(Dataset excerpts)
******************************

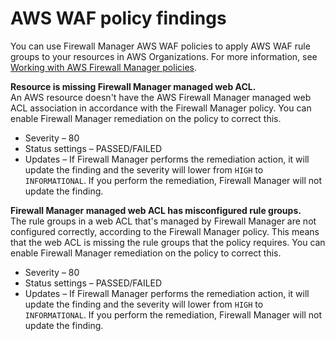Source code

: # AWS WAF policy findings<a name="waf-policy-findings"></a>

You can use Firewall Manager AWS WAF policies to apply AWS WAF rule groups to your resources in AWS Organizations\. For more information, see [Working with AWS Firewall Manager policies](working-with-policies.md)\.

**Resource is missing Firewall Manager managed web ACL\.**  
An AWS resource doesn't have the AWS Firewall Manager managed web ACL association in accordance with the Firewall Manager policy\. You can enable Firewall Manager remediation on the policy to correct this\. 
+ Severity – 80
+ Status settings – PASSED/FAILED
+ Updates – If Firewall Manager performs the remediation action, it will update the finding and the severity will lower from `HIGH` to `INFORMATIONAL`\. If you perform the remediation, Firewall Manager will not update the finding\. 

**Firewall Manager managed web ACL has misconfigured rule groups\.**  
The rule groups in a web ACL that's managed by Firewall Manager are not configured correctly, according to the Firewall Manager policy\. This means that the web ACL is missing the rule groups that the policy requires\. You can enable Firewall Manager remediation on the policy to correct this\. 
+ Severity – 80
+ Status settings – PASSED/FAILED
+ Updates – If Firewall Manager performs the remediation action, it will update the finding and the severity will lower from `HIGH` to `INFORMATIONAL`\. If you perform the remediation, Firewall Manager will not update the finding\. 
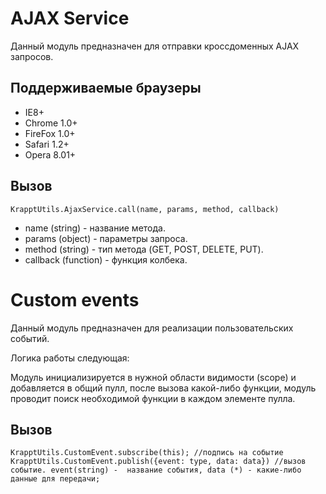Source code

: # AJAX Service

Данный модуль предназначен для отправки кроссдоменных AJAX запросов. 

## Поддерживаемые браузеры

* IE8+
* Chrome 1.0+
* FireFox 1.0+
* Safari 1.2+
* Opera 8.01+

## Вызов

`KrapptUtils.AjaxService.call(name, params, method, callback)`

* name (string) - название метода.
* params (object) - параметры запроса.
* method (string) - тип метода (GET, POST, DELETE, PUT).
* callback (function) - функция колбека.

# Custom events

Данный модуль предназначен для реализации пользовательских событий. 

Логика работы следующая: 

Модуль инициализируется в нужной области видимости (scope) и добавляется в общий пулл, после вызова какой-либо функции, модуль проводит поиск необходимой функции в каждом элементе пулла.

## Вызов

`
KrapptUtils.CustomEvent.subscribe(this); //подпись на событие
KrapptUtils.CustomEvent.publish({event: type, data: data}) //вызов событие. event(string) -  название события, data (*) - какие-либо данные для передачи;
`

******************************

WHAT THIS TASK INVOLVES →
Drop the pictures; return the lines above from the line containing "misconfigured rule groups\.**" to the line containing "# Custom events", both included, exactly.

ANSWER AREA →
**Firewall Manager managed web ACL has misconfigured rule groups\.**  
The rule groups in a web ACL that's managed by Firewall Manager are not configured correctly, according to the Firewall Manager policy\. This means that the web ACL is missing the rule groups that the policy requires\. You can enable Firewall Manager remediation on the policy to correct this\. 
+ Severity – 80
+ Status settings – PASSED/FAILED
+ Updates – If Firewall Manager performs the remediation action, it will update the finding and the severity will lower from `HIGH` to `INFORMATIONAL`\. If you perform the remediation, Firewall Manager will not update the finding\. 
Source code

: # AJAX Service

Данный модуль предназначен для отправки кроссдоменных AJAX запросов. 

## Поддерживаемые браузеры

* IE8+
* Chrome 1.0+
* FireFox 1.0+
* Safari 1.2+
* Opera 8.01+

## Вызов

`KrapptUtils.AjaxService.call(name, params, method, callback)`

* name (string) - название метода.
* params (object) - параметры запроса.
* method (string) - тип метода (GET, POST, DELETE, PUT).
* callback (function) - функция колбека.

# Custom events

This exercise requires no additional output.